# Task directions:
Each line below from the one containing "You are a (yellow)" through the one containing "### Previews" should be output exactly as it stands, and no other line should appear.

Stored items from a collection
○ ○ ○ ○

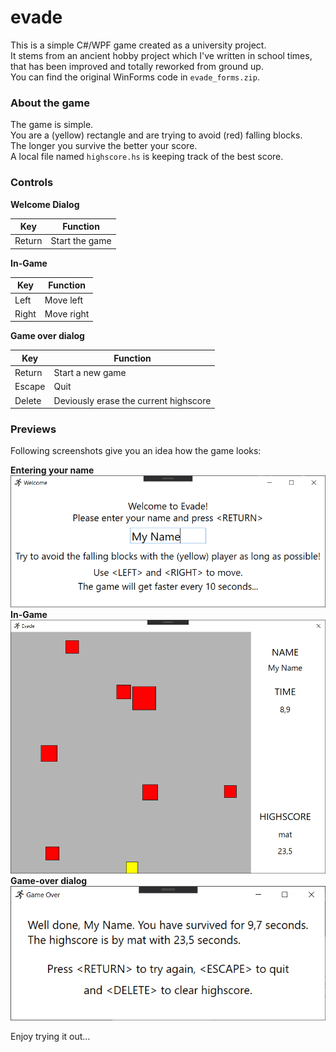 # evade
This is a simple C#/WPF game created as a university project.    
It stems from an ancient hobby project which I've written in school times, that has been improved and totally reworked from ground up.    
You can find the original WinForms code in `evade_forms.zip`.

### About the game
The game is simple.    
You are a (yellow) rectangle and are trying to avoid (red) falling blocks.    
The longer you survive the better your score.    
A local file named `highscore.hs` is keeping track of the best score.    

### Controls

**Welcome Dialog**

|Key   |Function        |
|------|----------------|
|Return|Start the game  |

**In-Game**

|Key  |Function  |
|-----|----------|
|Left |Move left |
|Right|Move right|

**Game over dialog**

|Key   |Function                              |
|------|--------------------------------------|
|Return|Start a new game                      |
|Escape|Quit                                  |
|Delete|Deviously erase the current highscore |

### Previews
Following screenshots give you an idea how the game looks:   

**Entering your name**
![The welcoming dialog](/screenshots/00_Welcome.png?raw=true "Welcome dialog")
**In-Game**
![The in-game main application](/screenshots/01_In-Game.png?raw=true "Gameplay")
**Game-over dialog**
![The game over dialog](/screenshots/02_GameOver.png?raw=true "Game-over dialog")


Enjoy trying it out...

○ ○ ○ ○

# Answer below:
You are a (yellow) rectangle and are trying to avoid (red) falling blocks.    
The longer you survive the better your score.    
A local file named `highscore.hs` is keeping track of the best score.    

### Controls

**Welcome Dialog**

|Key   |Function        |
|------|----------------|
|Return|Start the game  |

**In-Game**

|Key  |Function  |
|-----|----------|
|Left |Move left |
|Right|Move right|

**Game over dialog**

|Key   |Function                              |
|------|--------------------------------------|
|Return|Start a new game                      |
|Escape|Quit                                  |
|Delete|Deviously erase the current highscore |

### Previews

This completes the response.